→ TRY IT
Images do not belong in the copy. Retype the entries exactly.

● ● ● ● ●

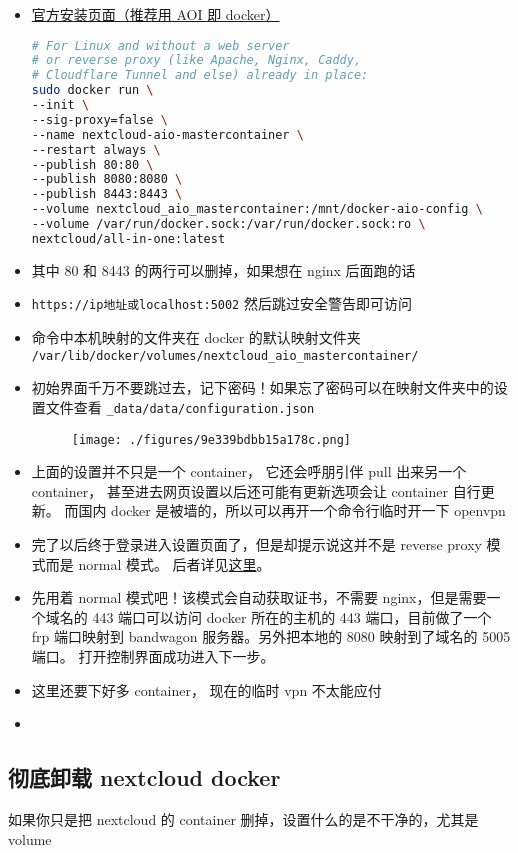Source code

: 
\begin{itemize}
\item \href{https://nextcloud.com/install/}{官方安装页面（推荐用 AOI 即 docker）}
\begin{lstlisting}[language=bash]
# For Linux and without a web server
# or reverse proxy (like Apache, Nginx, Caddy,
# Cloudflare Tunnel and else) already in place:
sudo docker run \
--init \
--sig-proxy=false \
--name nextcloud-aio-mastercontainer \
--restart always \
--publish 80:80 \
--publish 8080:8080 \
--publish 8443:8443 \
--volume nextcloud_aio_mastercontainer:/mnt/docker-aio-config \
--volume /var/run/docker.sock:/var/run/docker.sock:ro \
nextcloud/all-in-one:latest
\end{lstlisting}
\item 其中 80 和 8443 的两行可以删掉，如果想在 nginx 后面跑的话
\item \verb`https://ip地址或localhost:5002` 然后跳过安全警告即可访问
\item 命令中本机映射的文件夹在 docker 的默认映射文件夹 \verb`/var/lib/docker/volumes/nextcloud_aio_mastercontainer/`
\item 初始界面千万不要跳过去，记下密码！如果忘了密码可以在映射文件夹中的设置文件查看 \verb`_data/data/configuration.json`
\begin{figure}[ht]
\centering
\texttt{[image: ./figures/9e339bdbb15a178c.png]}
\caption{} \label{fig_nxclou_1}
\end{figure}
\item 上面的设置并不只是一个 container， 它还会呼朋引伴 pull 出来另一个 container， 甚至进去网页设置以后还可能有更新选项会让 container 自行更新。 而国内 docker 是被墙的，所以可以再开一个命令行临时开一下 openvpn
\item 完了以后终于登录进入设置页面了，但是却提示说这并不是 reverse proxy 模式而是 normal 模式。 后者详见\href{https://github.com/nextcloud/all-in-one/blob/main/reverse-proxy.md}{这里}。
\item 先用着 normal 模式吧！该模式会自动获取证书，不需要 nginx，但是需要一个域名的 443 端口可以访问 docker 所在的主机的 443 端口，目前做了一个 frp 端口映射到 bandwagon 服务器。另外把本地的 8080 映射到了域名的 5005 端口。 打开控制界面成功进入下一步。
\item 这里还要下好多 container， 现在的临时 vpn 不太能应付
\item 
\end{itemize}

\subsection{彻底卸载 nextcloud docker}
如果你只是把 nextcloud 的 container 删掉，设置什么的是不干净的，尤其是 volume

● ● ● ● ●

→ EXERCISE OUTPUT
Source code

: 
\begin{itemize}
\item \href{https://nextcloud.com/install/}{官方安装页面（推荐用 AOI 即 docker）}
\begin{lstlisting}[language=bash]
# For Linux and without a web server
# or reverse proxy (like Apache, Nginx, Caddy,
# Cloudflare Tunnel and else) already in place:
sudo docker run \
--init \
--sig-proxy=false \
--name nextcloud-aio-mastercontainer \
--restart always \
--publish 80:80 \
--publish 8080:8080 \
--publish 8443:8443 \
--volume nextcloud_aio_mastercontainer:/mnt/docker-aio-config \
--volume /var/run/docker.sock:/var/run/docker.sock:ro \
nextcloud/all-in-one:latest
\end{lstlisting}
\item 其中 80 和 8443 的两行可以删掉，如果想在 nginx 后面跑的话
\item \verb`https://ip地址或localhost:5002` 然后跳过安全警告即可访问
\item 命令中本机映射的文件夹在 docker 的默认映射文件夹 \verb`/var/lib/docker/volumes/nextcloud_aio_mastercontainer/`
\item 初始界面千万不要跳过去，记下密码！如果忘了密码可以在映射文件夹中的设置文件查看 \verb`_data/data/configuration.json`
\begin{figure}[ht]
\centering
\texttt{[image: ./figures/9e339bdbb15a178c.png]}
\caption{} \label{fig_nxclou_1}
\end{figure}
\item 上面的设置并不只是一个 container， 它还会呼朋引伴 pull 出来另一个 container， 甚至进去网页设置以后还可能有更新选项会让 container 自行更新。 而国内 docker 是被墙的，所以可以再开一个命令行临时开一下 openvpn
\item 完了以后终于登录进入设置页面了，但是却提示说这并不是 reverse proxy 模式而是 normal 模式。 后者详见\href{https://github.com/nextcloud/all-in-one/blob/main/reverse-proxy.md}{这里}。
\item 先用着 normal 模式吧！该模式会自动获取证书，不需要 nginx，但是需要一个域名的 443 端口可以访问 docker 所在的主机的 443 端口，目前做了一个 frp 端口映射到 bandwagon 服务器。另外把本地的 8080 映射到了域名的 5005 端口。 打开控制界面成功进入下一步。
\item 这里还要下好多 container， 现在的临时 vpn 不太能应付
\item 
\end{itemize}

\subsection{彻底卸载 nextcloud docker}
如果你只是把 nextcloud 的 container 删掉，设置什么的是不干净的，尤其是 volume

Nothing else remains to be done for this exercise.